*PROBLEM REQUIREMENTS*
From the first entry to the last, transcribe everything exactly.

══ SUPPLIED DATA

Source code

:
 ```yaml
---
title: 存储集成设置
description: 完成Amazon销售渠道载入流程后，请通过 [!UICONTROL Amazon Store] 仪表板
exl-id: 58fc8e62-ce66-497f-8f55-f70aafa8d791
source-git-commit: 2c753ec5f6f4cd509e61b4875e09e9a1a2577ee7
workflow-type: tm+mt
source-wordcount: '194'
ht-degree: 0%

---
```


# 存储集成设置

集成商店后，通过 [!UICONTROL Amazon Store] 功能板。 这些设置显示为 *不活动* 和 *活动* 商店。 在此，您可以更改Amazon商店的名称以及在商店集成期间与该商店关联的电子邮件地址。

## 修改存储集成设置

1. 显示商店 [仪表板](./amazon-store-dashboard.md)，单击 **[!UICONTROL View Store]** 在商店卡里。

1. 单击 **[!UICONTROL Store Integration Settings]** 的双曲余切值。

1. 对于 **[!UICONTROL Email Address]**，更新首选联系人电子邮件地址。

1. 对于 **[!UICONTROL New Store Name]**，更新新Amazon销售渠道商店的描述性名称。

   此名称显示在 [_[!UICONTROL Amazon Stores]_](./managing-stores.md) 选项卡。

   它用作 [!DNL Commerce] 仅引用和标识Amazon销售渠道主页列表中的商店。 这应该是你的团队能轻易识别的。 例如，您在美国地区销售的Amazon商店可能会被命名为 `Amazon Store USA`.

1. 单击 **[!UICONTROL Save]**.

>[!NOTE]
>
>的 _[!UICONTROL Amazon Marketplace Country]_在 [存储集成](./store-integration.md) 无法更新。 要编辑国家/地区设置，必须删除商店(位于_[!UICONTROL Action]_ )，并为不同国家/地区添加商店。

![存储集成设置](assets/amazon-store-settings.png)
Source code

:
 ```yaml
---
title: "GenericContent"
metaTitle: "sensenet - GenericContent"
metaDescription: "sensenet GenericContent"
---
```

════

*SOLUTION TO THE PROBLEM*
Source code

:
 ```yaml
---
title: 存储集成设置
description: 完成Amazon销售渠道载入流程后，请通过 [!UICONTROL Amazon Store] 仪表板
exl-id: 58fc8e62-ce66-497f-8f55-f70aafa8d791
source-git-commit: 2c753ec5f6f4cd509e61b4875e09e9a1a2577ee7
workflow-type: tm+mt
source-wordcount: '194'
ht-degree: 0%

---
```


# 存储集成设置

集成商店后，通过 [!UICONTROL Amazon Store] 功能板。 这些设置显示为 *不活动* 和 *活动* 商店。 在此，您可以更改Amazon商店的名称以及在商店集成期间与该商店关联的电子邮件地址。

## 修改存储集成设置

1. 显示商店 [仪表板](./amazon-store-dashboard.md)，单击 **[!UICONTROL View Store]** 在商店卡里。

1. 单击 **[!UICONTROL Store Integration Settings]** 的双曲余切值。

1. 对于 **[!UICONTROL Email Address]**，更新首选联系人电子邮件地址。

1. 对于 **[!UICONTROL New Store Name]**，更新新Amazon销售渠道商店的描述性名称。

   此名称显示在 [_[!UICONTROL Amazon Stores]_](./managing-stores.md) 选项卡。

   它用作 [!DNL Commerce] 仅引用和标识Amazon销售渠道主页列表中的商店。 这应该是你的团队能轻易识别的。 例如，您在美国地区销售的Amazon商店可能会被命名为 `Amazon Store USA`.

1. 单击 **[!UICONTROL Save]**.

>[!NOTE]
>
>的 _[!UICONTROL Amazon Marketplace Country]_在 [存储集成](./store-integration.md) 无法更新。 要编辑国家/地区设置，必须删除商店(位于_[!UICONTROL Action]_ )，并为不同国家/地区添加商店。

![存储集成设置](assets/amazon-store-settings.png)
Source code

:
 ```yaml
---
title: "GenericContent"
metaTitle: "sensenet - GenericContent"
metaDescription: "sensenet GenericContent"
---
```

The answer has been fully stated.